──────── Extracted information ────────

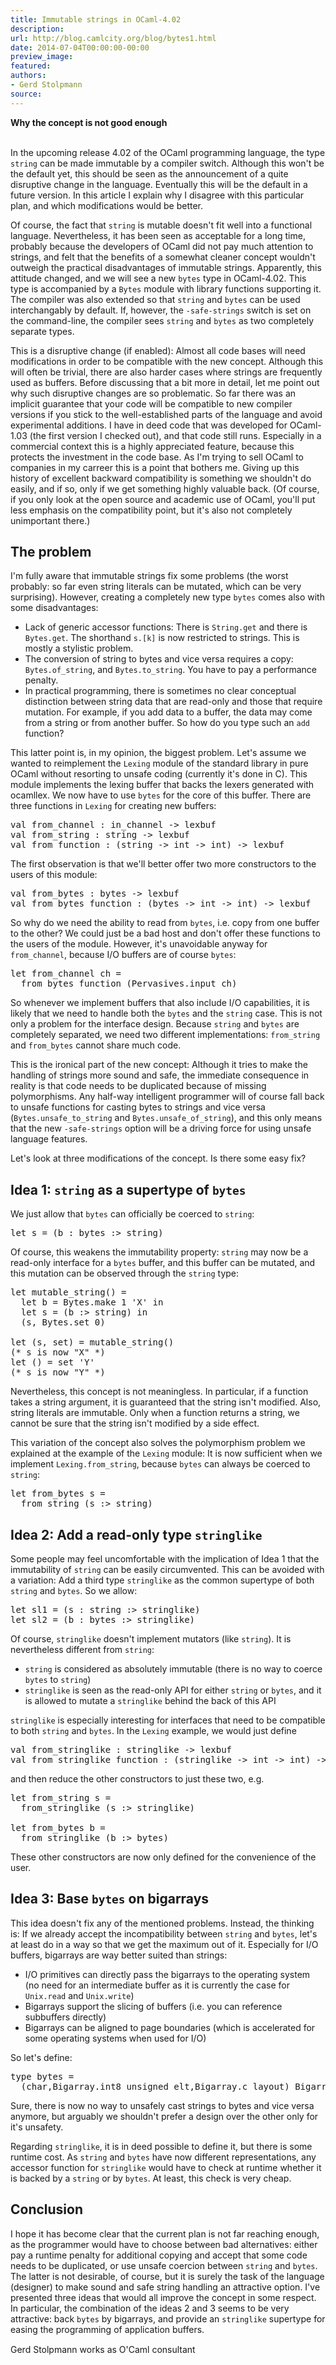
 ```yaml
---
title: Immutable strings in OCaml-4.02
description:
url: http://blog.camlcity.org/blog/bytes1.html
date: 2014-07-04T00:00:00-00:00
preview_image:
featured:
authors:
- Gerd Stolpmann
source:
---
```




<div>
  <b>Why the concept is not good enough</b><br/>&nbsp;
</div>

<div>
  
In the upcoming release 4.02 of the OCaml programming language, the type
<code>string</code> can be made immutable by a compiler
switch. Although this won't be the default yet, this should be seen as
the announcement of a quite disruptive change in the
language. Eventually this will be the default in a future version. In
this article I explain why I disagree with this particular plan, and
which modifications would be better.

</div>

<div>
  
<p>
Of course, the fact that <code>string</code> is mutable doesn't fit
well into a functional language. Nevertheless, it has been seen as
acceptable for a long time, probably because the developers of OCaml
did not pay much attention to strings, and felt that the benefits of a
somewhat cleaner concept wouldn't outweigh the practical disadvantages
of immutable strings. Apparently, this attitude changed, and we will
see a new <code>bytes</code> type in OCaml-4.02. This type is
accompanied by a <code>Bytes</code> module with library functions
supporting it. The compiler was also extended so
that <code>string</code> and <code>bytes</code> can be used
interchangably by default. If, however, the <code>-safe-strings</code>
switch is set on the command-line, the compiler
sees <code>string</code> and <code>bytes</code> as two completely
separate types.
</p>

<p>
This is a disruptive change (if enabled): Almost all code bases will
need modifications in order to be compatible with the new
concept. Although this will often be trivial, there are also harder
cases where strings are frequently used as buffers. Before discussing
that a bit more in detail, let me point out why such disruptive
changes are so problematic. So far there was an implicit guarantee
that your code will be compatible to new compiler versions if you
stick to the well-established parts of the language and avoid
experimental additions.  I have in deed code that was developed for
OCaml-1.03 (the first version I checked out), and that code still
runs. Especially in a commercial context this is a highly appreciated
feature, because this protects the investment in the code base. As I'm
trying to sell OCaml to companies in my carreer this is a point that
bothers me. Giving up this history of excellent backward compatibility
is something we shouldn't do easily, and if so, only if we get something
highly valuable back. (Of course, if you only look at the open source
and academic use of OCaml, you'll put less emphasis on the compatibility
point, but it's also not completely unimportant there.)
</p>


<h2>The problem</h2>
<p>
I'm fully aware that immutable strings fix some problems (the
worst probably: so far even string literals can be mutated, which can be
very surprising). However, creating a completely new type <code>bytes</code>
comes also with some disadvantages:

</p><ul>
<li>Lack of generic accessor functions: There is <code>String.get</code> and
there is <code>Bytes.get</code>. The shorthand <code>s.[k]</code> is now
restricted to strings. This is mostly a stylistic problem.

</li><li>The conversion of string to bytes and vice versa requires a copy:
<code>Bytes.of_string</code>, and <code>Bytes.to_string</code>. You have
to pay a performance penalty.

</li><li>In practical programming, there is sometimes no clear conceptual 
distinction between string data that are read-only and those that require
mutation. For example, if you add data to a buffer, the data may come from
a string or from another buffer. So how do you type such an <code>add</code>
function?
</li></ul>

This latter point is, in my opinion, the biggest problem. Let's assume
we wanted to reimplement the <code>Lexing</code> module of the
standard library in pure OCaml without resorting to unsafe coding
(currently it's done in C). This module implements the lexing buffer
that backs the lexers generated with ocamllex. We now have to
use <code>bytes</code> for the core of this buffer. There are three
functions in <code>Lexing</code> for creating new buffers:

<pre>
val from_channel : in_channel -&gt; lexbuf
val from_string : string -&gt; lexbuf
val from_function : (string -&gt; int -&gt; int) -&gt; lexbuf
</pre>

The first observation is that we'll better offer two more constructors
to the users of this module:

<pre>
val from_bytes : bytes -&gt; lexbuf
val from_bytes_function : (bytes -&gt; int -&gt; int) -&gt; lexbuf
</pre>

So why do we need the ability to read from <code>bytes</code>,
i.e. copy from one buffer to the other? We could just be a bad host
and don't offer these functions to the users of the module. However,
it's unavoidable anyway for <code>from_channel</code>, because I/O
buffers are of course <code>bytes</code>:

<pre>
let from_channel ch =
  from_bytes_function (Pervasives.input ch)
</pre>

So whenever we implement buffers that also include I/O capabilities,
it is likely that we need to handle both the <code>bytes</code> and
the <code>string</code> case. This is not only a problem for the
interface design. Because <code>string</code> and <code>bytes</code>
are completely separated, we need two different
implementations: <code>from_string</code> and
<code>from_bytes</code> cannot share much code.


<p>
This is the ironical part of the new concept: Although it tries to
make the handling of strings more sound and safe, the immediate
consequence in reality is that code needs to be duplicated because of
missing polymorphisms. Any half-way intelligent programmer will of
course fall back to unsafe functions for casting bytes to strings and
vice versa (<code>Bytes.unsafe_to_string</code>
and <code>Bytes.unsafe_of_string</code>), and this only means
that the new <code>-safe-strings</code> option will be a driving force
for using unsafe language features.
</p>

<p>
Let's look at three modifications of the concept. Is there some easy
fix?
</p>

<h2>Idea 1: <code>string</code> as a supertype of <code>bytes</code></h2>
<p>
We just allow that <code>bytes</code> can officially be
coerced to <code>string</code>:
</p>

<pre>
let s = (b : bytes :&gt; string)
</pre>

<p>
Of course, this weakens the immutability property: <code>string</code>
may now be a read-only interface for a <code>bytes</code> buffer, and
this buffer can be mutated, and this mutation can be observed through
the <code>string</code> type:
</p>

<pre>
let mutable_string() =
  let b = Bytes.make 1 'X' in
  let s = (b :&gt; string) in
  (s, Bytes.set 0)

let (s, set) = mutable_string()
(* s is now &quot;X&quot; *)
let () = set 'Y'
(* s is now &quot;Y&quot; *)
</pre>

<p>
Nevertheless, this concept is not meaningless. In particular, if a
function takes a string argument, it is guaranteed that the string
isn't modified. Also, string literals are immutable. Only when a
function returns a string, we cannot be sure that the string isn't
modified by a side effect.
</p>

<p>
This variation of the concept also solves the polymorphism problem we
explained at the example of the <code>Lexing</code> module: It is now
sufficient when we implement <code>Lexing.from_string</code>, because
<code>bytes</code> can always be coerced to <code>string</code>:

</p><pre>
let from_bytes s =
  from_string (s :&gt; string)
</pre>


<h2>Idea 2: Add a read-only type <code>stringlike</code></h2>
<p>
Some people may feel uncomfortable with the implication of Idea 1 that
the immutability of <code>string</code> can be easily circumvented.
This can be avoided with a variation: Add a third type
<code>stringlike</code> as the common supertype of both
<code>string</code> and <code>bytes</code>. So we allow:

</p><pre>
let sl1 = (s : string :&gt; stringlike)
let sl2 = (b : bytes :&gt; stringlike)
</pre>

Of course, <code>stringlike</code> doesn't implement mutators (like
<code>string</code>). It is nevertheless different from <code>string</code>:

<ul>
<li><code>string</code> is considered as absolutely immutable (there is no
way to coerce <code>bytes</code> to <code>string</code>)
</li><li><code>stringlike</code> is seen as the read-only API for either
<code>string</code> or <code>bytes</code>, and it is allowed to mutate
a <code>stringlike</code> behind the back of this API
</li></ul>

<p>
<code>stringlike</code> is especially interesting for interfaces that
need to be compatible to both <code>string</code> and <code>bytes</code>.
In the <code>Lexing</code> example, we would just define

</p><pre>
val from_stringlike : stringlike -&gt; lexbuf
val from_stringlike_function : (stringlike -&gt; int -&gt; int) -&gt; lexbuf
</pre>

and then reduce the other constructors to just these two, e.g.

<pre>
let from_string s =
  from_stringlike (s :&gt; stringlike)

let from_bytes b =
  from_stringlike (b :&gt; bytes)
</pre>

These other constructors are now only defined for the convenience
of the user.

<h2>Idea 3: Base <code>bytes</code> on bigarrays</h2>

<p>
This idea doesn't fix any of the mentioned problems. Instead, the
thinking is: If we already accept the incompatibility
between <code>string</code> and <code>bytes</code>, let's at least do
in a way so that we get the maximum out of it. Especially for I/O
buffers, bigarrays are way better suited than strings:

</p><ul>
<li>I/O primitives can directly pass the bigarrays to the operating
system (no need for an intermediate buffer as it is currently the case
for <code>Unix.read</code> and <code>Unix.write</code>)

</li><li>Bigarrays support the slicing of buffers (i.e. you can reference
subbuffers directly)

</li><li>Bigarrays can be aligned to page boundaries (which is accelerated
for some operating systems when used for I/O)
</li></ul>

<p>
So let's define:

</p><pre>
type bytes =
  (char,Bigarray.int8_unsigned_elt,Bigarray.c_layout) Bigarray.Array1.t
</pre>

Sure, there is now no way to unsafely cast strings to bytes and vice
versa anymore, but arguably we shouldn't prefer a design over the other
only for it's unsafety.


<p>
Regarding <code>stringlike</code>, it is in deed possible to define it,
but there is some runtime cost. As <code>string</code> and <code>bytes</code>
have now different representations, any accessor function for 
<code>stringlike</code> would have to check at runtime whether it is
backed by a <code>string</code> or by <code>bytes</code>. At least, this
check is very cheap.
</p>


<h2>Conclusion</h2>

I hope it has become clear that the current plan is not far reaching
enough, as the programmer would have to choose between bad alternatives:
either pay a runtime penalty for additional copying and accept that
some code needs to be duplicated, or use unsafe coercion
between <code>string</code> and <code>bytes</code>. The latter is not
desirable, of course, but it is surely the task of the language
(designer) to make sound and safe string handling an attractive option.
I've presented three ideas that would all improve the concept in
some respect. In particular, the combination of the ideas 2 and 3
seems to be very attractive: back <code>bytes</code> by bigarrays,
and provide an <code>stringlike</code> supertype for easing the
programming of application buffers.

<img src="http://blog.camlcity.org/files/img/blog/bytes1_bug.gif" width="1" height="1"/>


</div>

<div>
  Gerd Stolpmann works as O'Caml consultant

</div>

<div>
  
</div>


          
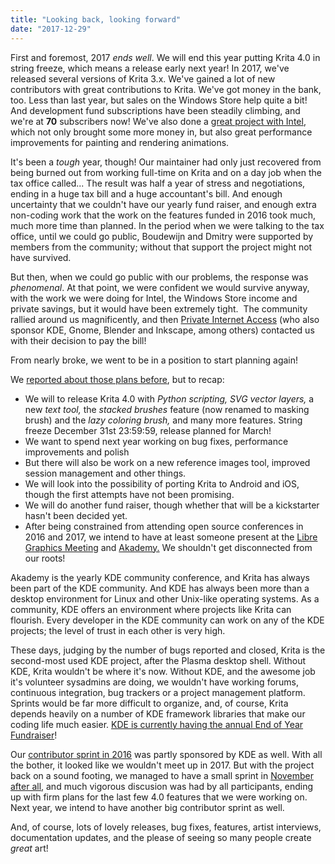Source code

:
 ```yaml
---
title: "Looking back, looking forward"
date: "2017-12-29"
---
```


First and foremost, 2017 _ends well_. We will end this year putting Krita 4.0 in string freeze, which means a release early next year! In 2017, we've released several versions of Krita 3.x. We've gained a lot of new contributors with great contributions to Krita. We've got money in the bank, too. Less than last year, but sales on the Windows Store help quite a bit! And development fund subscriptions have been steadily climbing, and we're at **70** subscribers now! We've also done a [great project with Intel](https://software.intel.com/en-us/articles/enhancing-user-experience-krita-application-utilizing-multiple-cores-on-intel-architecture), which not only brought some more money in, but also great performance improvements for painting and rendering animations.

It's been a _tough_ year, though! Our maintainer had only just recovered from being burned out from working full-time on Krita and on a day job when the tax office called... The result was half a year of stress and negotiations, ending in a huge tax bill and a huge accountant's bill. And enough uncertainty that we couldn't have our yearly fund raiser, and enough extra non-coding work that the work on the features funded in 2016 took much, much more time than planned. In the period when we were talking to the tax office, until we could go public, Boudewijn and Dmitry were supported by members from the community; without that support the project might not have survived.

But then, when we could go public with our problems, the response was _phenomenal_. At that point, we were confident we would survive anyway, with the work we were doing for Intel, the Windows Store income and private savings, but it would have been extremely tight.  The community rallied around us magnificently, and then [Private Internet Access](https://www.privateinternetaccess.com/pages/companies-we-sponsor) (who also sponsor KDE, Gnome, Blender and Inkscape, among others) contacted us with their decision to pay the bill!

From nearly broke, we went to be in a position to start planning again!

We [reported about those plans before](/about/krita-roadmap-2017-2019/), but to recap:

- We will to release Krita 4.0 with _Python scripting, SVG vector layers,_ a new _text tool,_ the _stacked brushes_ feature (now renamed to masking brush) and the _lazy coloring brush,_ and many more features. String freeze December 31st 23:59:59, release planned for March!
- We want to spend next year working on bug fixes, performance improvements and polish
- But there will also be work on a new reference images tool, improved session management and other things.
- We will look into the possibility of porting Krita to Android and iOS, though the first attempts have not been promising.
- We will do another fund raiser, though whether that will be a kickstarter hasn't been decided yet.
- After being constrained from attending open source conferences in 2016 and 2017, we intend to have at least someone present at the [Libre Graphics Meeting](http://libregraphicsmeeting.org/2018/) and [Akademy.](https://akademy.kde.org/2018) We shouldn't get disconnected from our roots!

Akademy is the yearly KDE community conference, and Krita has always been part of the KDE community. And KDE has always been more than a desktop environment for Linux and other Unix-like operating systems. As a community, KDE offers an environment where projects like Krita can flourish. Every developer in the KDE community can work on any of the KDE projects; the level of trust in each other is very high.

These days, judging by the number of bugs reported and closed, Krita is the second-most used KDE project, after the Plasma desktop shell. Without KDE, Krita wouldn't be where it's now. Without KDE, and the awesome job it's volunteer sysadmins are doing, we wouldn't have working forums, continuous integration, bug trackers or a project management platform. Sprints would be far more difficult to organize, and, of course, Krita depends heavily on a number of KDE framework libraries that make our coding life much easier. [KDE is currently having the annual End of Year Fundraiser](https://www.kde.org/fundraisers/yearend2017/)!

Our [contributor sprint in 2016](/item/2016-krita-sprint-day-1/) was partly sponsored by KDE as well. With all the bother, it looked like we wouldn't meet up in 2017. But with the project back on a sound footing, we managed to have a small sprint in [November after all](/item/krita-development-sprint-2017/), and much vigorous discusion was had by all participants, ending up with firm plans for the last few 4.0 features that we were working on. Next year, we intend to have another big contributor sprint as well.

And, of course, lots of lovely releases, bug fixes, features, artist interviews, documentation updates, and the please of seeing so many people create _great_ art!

────────

◆ Task brief ◆
Only the lines from the start of the records above through the line containing "language. Eventually this" should be returned, exactly and with both ends, please; the pictures stay out.

◆ Expected answer ◆
 ```yaml
---
title: Immutable strings in OCaml-4.02
description:
url: http://blog.camlcity.org/blog/bytes1.html
date: 2014-07-04T00:00:00-00:00
preview_image:
featured:
authors:
- Gerd Stolpmann
source:
---
```




<div>
  <b>Why the concept is not good enough</b><br/>&nbsp;
</div>

<div>
  
In the upcoming release 4.02 of the OCaml programming language, the type
<code>string</code> can be made immutable by a compiler
switch. Although this won't be the default yet, this should be seen as
the announcement of a quite disruptive change in the
language. Eventually this will be the default in a future version. In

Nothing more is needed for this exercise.